------ Records shown

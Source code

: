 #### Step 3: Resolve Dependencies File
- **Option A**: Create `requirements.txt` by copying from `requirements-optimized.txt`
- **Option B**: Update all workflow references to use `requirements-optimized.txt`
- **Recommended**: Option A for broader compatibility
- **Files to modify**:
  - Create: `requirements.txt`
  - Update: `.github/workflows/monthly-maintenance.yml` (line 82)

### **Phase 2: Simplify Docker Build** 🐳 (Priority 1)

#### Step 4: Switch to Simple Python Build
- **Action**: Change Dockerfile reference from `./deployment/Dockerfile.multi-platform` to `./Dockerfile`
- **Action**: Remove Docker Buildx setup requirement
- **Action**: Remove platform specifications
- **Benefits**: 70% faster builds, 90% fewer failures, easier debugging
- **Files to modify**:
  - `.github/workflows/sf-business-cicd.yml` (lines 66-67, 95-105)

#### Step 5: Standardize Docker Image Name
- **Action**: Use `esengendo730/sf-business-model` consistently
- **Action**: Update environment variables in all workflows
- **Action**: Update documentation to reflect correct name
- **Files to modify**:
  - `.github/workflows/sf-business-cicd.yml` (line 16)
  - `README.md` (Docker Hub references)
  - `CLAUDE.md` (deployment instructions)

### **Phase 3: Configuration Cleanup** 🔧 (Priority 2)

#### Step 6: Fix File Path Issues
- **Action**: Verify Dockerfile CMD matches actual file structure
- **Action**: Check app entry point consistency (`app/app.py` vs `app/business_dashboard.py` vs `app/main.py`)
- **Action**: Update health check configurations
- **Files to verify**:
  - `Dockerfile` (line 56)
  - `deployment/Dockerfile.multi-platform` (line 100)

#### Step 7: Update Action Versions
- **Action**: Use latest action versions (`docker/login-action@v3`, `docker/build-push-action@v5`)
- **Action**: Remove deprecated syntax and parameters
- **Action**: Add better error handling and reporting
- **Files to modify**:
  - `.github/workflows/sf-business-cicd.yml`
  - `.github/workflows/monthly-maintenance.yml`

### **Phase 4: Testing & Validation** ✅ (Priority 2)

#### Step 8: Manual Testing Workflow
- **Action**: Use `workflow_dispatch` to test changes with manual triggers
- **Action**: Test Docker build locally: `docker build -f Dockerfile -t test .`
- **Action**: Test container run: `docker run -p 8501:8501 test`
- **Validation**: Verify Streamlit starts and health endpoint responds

------------

- _The task_
Tally the lines above with "Step", please; number only.

- _Finished exercise_
6